#haskell #monads #function #functional #typeclasses #monadic-pair

haskell_bits

Rust implementations of various Haskell typeclasses and functions

3 releases (breaking)

0.3.0 Jan 31, 2020
0.2.0 Jan 4, 2020
0.1.0 Jan 2, 2020

#872 in Rust patterns

MIT/Apache

57KB
1K SLoC

haskell_bits

Various typeclasses and concepts from Haskell, implemented in Rust. (crates.io link)

Synopsis

Currently this library is an implementation of the Functor/Applicative/Monad hierarchy in Rust. It's very much a work in progress, and I'm releasing it now largely as a request for comment, I'd like to have some discussions about my design choices with others before I go too far down this path.

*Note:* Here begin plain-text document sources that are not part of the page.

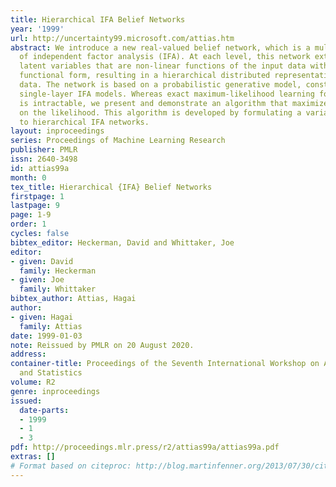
 ```yaml
---
title: Hierarchical IFA Belief Networks
year: '1999'
url: http://uncertainty99.microsoft.com/attias.htm
abstract: We introduce a new real-valued belief network, which is a multilayer generalization
  of independent factor analysis (IFA). At each level, this network extracts real-valued
  latent variables that are non-linear functions of the input data with a highly adaptive
  functional form, resulting in a hierarchical distributed representation of these
  data. The network is based on a probabilistic generative model, constructed by cascading
  single-layer IFA models. Whereas exact maximum-likelihood learning for this model
  is intractable, we present and demonstrate an algorithm that maximizes a lower bound
  on the likelihood. This algorithm is developed by formulating a variational approach
  to hierarchical IFA networks.
layout: inproceedings
series: Proceedings of Machine Learning Research
publisher: PMLR
issn: 2640-3498
id: attias99a
month: 0
tex_title: Hierarchical {IFA} Belief Networks
firstpage: 1
lastpage: 9
page: 1-9
order: 1
cycles: false
bibtex_editor: Heckerman, David and Whittaker, Joe
editor:
- given: David
  family: Heckerman
- given: Joe
  family: Whittaker
bibtex_author: Attias, Hagai
author:
- given: Hagai
  family: Attias
date: 1999-01-03
note: Reissued by PMLR on 20 August 2020.
address:
container-title: Proceedings of the Seventh International Workshop on Artificial Intelligence
  and Statistics
volume: R2
genre: inproceedings
issued:
  date-parts:
  - 1999
  - 1
  - 3
pdf: http://proceedings.mlr.press/r2/attias99a/attias99a.pdf
extras: []
# Format based on citeproc: http://blog.martinfenner.org/2013/07/30/citeproc-yaml-for-bibliographies/
---
```


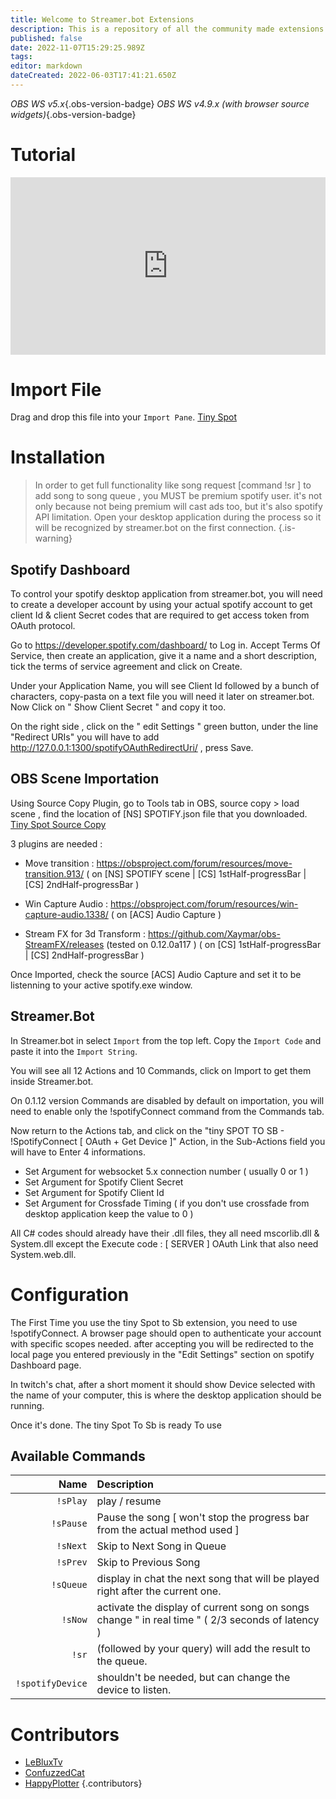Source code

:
 ```yaml
---
title: Welcome to Streamer.bot Extensions
description: This is a repository of all the community made extensions for Streamer.bot. You may use any of these extensions to further enhance your stream.
published: false
date: 2022-11-07T15:29:25.989Z
tags: 
editor: markdown
dateCreated: 2022-06-03T17:41:21.650Z
---
```


*OBS WS v5.x*{.obs-version-badge} *OBS WS v4.9.x (with browser source widgets)*{.obs-version-badge} 

# Tutorial
<div class=“iframe-container”><iframe src="https://www.youtube.com/embed/tEMan7s0XAg" title="YouTube video player" frameborder="0" allow="accelerometer; autoplay; clipboard-write; encrypted-media; gyroscope; picture-in-picture; fullscreen" allow fullscreen style="border: none; max-width: 100%; width: 100%; aspect-ratio: 16/9;"></iframe></div>

# Import File
Drag and drop this file into your `Import Pane`.
[Tiny Spot](/overlays/spotify/files/TinySpot.sb)

# Installation
> In order to get full functionality like song request [command !sr ] to add song to song queue , you MUST be premium spotify user. it's not only because not being premium will cast ads too, but it's also spotify API limitation.
Open your desktop application during the process so it will be recognized by streamer.bot on the first connection. 
{.is-warning}


## Spotify Dashboard 
To control your spotify desktop application from streamer.bot, you will need to create a developer account by using your actual spotify account to get client Id & client Secret codes that are required to get access token from OAuth protocol.

Go to https://developer.spotify.com/dashboard/ to Log in.
Accept Terms Of Service, then create an application, give it a name and a short description, tick the terms of service agreement and click on Create.

Under your Application Name, you will see Client Id followed by a bunch of characters, copy-pasta on a text file you will need it later on streamer.bot. Now Click on " Show Client Secret " and copy it too. 

On the right side , click on the " edit Settings " green button, under the line "Redirect URIs" you will have to add http://127.0.0.1:1300/spotifyOAuthRedirectUri/ , press Save. 


## OBS Scene Importation
Using Source Copy Plugin, go to Tools tab in OBS, source copy > load scene , find the location of [NS] SPOTIFY.json file that you downloaded. 
[Tiny Spot Source Copy](/overlays/spotify/files/Tiny%20Spot%20Source%20Copy.zip)


3 plugins are needed : 
* Move transition : https://obsproject.com/forum/resources/move-transition.913/
( on [NS] SPOTIFY scene | [CS] 1stHalf-progressBar | [CS] 2ndHalf-progressBar )

* Win Capture Audio : https://obsproject.com/forum/resources/win-capture-audio.1338/
( on [ACS] Audio Capture )

* Stream FX for 3d Transform : https://github.com/Xaymar/obs-StreamFX/releases (tested on 0.12.0a117 )
( on [CS] 1stHalf-progressBar | [CS] 2ndHalf-progressBar )

Once Imported, check the source [ACS] Audio Capture and set it to be listenning to your active spotify.exe window.  

## Streamer.Bot 
In Streamer.bot in select `Import` from the top left.
Copy the `Import Code` and paste it into the `Import String`.

You will see all 12 Actions and 10 Commands, click on Import to get them inside Streamer.bot.

On 0.1.12 version Commands are disabled by default on importation, you will need to enable only the !spotifyConnect command from the Commands tab. 

Now return to the Actions tab, and click on the "tiny SPOT TO SB - !SpotifyConnect [ OAuth + Get Device ]" Action, in the Sub-Actions field you will have to Enter 4 informations. 

* Set Argument for websocket 5.x connection number ( usually 0 or 1 )
* Set Argument for Spotify Client Secret 
* Set Argument for Spotify Client Id 
* Set Argument for Crossfade Timing ( if you don't use crossfade from desktop application keep the value to 0 )

All C# codes should already have their .dll files, they all need mscorlib.dll & System.dll except 
the Execute code : [ SERVER ] OAuth Link that also need System.web.dll. 

# Configuration
The First Time you use the tiny Spot to Sb extension, you need to use !spotifyConnect. A browser page should open to authenticate your account with specific scopes needed. after accepting you will be redirected to the local page you entered previously in the "Edit Settings" section on spotify Dashboard page. 

In twitch's chat, after a short moment it should show Device selected with the name of your computer, this is where the desktop application should be running. 

Once it's done. The tiny Spot To Sb is ready To use

## Available Commands

Name | Description
----:|:------------
`!sPlay` | play / resume 
`!sPause` | Pause the song [ won't stop the progress bar from the actual method used ]
`!sNext` | Skip to Next Song in Queue 
`!sPrev` | Skip to Previous Song
`!sQueue` | display in chat the next song that will be played right after the current one.
`!sNow` | activate the display of current song on songs change " in real time " ( 2/3 seconds of latency )
`!sr` | (followed by your query)  will add the result to the queue.
`!spotifyDevice` | shouldn't be needed, but can change the device to listen.
# Contributors
 - [ LeBluxTv](https://www.twitch.tv/LeBluxTV)
 - [ ConfuzzedCat](https://www.twitch.tv/ConfuzzedCat)
 - [ HappyPlotter](https://www.twitch.tv/HappyPlotter)
{.contributors}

There has been some work in this space, examples are:

So what makes this library different?!

The one thing (I believe) makes this library unique is that one can define generic functions on Monads, Applicatives, Functors etc.

The libraries mentioned above seem to define Functor, Applicative, Monad for various types, so fmap, bind etc, work on those types, but there doesn't seem to be a way to write one generic function that works on all types defined as, say, Monad.

This, I think, is a very important issue. The great thing about these typeclasses like Monad in Haskell is that if you've got m different Monads, and n different functions defined on Monads, you've now got effectively m*n functions defined. Make a new Monad, you've got a huge infrastucture for free. Make a new Monad function, it works on 100s of Monadic types already defined by others.

This is one of the key things that makes Monads and associated concepts, and more generally Haskell, so powerful, in that you can combine things in a multiplicative numbers of ways, so much so that many problems just consist of putting together existing bits of code, of which the type system ensures you can only do safely, and almost always, correctly. This is a huge advantage in terms of productivity and in particular, reliability.

Example

Here is a simple Haskell function:

monadic_pair :: Monad m => m a -> m a -> m (a, a)
monadic_pair x y = do
    x_val <- x
    y_val <- y
    pure (x_val, y_val)

And this is the equivalent using this library in Rust:

fn monadic_pair<TCon, T, TArg>(x: &TArg, y: &TArg) -> <TCon as WithTypeArg<(T, T)>>::Type
where
    TCon: Monad + WithTypeArg<T> + WithTypeArg<(T, T)>,
    TArg: TypeApp<TCon, T>,
    T: Clone,
{
    mdo! {
        x_val =<< x;
        y_val =<< y;
        ret<TCon> (x_val.clone(), y_val.clone());
    }
}

We can then apply this to vectors:

let v1: Vec<u32> = vec![1, 2, 3];
let v2: Vec<u32> = vec![4, 5, 6];        
let v_result = monadic_pair(&v1, &v2);

assert_eq!(
    v_result,
    vec![
        (1, 4),
        (1, 5),
        (1, 6),
        (2, 4),
        (2, 5),
        (2, 6),
        (3, 4),
        (3, 5),
        (3, 6)
    ]
);

Or options:

let o1: Option<u32> = Some(1);
let o2: Option<u32> = Some(2);
let o3: Option<u32> = None;

let o1_result = monadic_pair(&o1, &o2);
let o2_result = monadic_pair(&o1, &o3);

assert_eq!(o1_result, Some((1, 2)));
assert_eq!(o2_result, None);

All with the expected results.

We can even do the standard applicative style function application:

let _applicative_option_result = (|x| move |y| x + y).lmap(o1).lap(o2);
assert_eq!(Some(3), _applicative_option_result);

With some caveats I'll mention later.

So how does it work?

Rust does not have higher kinded types, well, at least ones we can abstract over. What I mean by this is that whilst Rust happily allows Vec<T> for some generic T, Rust doesn't allow T<u32> for some generic T. It allows Vec<u32>, but we can't abstract over Vec like we can u32.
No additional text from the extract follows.